O que mais me impressiona é a capcidade do Constantino em defender uma discurso baseado em preconceitos ideológicos e sem base científica concreta.

Veja o último comentário:

"Portanto, a poluição atmosférica não é um fenômeno novo que vem piorando, como afirmam. É, sim, um fenômeno antigo, que vem melhorando."

Bom, se ontem eu achava que o autor deste site vivia em outro mundo, hoje eu tenho certeza.

Blogildo disse...

Eu costumo dizer que os ecoterroristas tiram essas previsões do notebook da mãe Dinah. Se bobear, ela é digna de mais confiança que eles.

Excelente artigo. Eu gostaria de ter escrito ele!

Abraço!

tiago sant'anna disse...

Esse seu “PS” merece um artigo inteiro! De fato, rotular o fanatismo sanguinário dos mulçumanos como “diferença cultural” é o cúmulo do relativismo, do politicamente correto e da distorção de valores.

Freeman disse...

Pedro Ferraz, faça uma regra de três simples.
Se a economia americana é 30% da mundial, responsável por 36% da emissão de gases, a economia russa TERIA DE SER 14% da economia mundial para justificar seus 17% de emissão de gases.

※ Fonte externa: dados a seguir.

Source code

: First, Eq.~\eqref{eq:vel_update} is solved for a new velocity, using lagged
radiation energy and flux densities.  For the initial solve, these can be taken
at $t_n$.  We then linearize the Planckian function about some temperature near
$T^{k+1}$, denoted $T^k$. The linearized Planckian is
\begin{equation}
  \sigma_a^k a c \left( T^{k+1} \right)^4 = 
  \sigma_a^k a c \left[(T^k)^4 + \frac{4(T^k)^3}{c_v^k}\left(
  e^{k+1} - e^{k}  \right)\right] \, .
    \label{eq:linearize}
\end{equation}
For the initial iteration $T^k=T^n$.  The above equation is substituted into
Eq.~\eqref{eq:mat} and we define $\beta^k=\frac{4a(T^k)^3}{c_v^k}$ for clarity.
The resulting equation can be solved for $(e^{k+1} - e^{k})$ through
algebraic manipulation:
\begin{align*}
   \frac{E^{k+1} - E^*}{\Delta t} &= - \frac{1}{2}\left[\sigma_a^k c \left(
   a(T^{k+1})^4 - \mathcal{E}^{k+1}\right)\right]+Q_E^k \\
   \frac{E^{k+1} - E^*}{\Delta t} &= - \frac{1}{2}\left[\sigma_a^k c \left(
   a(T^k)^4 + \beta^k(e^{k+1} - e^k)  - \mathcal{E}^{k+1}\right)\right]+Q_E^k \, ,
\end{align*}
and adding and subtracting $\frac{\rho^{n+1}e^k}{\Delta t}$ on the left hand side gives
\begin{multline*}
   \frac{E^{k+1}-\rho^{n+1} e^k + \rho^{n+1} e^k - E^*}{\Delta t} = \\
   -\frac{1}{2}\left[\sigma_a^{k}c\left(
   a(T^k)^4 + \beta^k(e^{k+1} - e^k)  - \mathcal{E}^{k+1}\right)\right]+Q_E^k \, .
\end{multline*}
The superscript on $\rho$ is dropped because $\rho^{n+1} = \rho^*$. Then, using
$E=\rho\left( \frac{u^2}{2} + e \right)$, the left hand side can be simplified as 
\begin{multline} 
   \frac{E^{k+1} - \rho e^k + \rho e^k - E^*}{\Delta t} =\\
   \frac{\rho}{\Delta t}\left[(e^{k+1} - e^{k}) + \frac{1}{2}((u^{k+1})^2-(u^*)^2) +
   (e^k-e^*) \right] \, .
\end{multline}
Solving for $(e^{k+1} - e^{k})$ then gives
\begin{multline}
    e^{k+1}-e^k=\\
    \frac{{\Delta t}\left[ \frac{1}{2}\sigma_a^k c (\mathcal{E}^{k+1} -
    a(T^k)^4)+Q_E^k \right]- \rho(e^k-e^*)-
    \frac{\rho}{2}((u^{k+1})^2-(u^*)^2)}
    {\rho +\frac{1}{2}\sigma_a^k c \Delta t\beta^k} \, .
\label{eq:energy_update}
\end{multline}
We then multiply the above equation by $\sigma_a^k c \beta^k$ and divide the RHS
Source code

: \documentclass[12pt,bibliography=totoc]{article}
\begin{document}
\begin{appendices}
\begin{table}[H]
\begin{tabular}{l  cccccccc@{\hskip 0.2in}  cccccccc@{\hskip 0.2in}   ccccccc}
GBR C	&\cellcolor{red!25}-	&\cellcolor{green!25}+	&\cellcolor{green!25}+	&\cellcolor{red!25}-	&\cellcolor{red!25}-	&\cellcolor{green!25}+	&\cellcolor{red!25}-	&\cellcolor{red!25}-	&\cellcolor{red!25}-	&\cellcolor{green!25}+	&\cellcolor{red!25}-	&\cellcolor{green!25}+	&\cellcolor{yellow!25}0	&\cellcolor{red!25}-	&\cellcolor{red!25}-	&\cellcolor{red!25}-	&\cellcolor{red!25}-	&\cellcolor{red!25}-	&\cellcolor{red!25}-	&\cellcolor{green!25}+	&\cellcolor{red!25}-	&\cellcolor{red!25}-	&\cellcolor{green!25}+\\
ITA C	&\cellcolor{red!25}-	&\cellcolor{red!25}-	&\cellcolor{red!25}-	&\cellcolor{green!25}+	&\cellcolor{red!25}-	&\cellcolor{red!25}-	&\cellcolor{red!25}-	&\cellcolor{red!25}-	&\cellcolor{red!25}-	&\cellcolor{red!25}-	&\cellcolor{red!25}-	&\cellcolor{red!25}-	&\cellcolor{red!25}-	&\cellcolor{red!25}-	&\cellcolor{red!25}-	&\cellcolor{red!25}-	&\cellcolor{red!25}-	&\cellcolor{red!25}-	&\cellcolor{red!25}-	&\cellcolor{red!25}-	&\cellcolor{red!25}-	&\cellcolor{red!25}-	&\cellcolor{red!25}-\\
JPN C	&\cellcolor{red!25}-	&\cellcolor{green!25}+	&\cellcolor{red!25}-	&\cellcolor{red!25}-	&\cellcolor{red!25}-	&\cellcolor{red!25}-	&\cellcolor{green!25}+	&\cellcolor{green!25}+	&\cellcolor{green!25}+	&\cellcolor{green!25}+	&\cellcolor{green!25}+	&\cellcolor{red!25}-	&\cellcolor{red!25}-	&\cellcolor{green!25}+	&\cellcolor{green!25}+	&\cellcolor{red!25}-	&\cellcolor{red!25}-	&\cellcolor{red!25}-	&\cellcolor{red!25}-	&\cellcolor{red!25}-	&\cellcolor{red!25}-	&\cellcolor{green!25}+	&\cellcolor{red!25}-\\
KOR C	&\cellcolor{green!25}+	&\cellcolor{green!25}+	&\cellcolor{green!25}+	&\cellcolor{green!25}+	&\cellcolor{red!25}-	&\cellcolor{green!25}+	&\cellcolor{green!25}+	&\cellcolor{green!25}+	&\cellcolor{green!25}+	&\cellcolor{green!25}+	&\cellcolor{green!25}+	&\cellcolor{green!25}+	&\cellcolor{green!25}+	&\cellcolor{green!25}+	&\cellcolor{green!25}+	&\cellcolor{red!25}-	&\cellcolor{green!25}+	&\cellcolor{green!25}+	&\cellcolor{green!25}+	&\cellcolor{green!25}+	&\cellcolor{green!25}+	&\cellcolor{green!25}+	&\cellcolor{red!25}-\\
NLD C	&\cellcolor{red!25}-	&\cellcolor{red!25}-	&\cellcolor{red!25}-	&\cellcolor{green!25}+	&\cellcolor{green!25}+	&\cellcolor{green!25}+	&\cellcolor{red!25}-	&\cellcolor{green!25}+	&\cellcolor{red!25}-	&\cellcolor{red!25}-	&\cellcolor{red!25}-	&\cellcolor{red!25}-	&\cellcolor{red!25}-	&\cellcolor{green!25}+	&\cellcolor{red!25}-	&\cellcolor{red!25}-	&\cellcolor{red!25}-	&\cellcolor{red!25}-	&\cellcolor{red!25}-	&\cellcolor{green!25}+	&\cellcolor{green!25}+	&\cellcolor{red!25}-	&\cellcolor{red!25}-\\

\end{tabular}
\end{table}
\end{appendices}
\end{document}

Ou seja, se a economia russa tivesse o mesmo tamanho que a americana, ela poluiria muito, muito mais.

E sobre ser comunista e socialista, acho que você precisa ler Marx com mais atenção. O comunismo é a etapa pós-socialismo, onde o Estado seria gradativamente eliminado, com todas as atividades econômicas já planificadas e distribuídas para as comunas.

O fato de eles se nomearem comunistas não quer dizer que o sejam de fato. Eles montaram seus governos visando o comunismo, mas vistos do ponto de vista marxista, a antiga URSS, China, Cuba, Coréia do Norte são todos socialistas porque não passaram da fase de Estado máximo. Ou vai desmentir o próprio Marx agora?

É interessante notar que nenhuma experiência socialista conseguiu chegar no comunismo de fato, i.e. economia planificada, comunizada, sem a existência de Estado.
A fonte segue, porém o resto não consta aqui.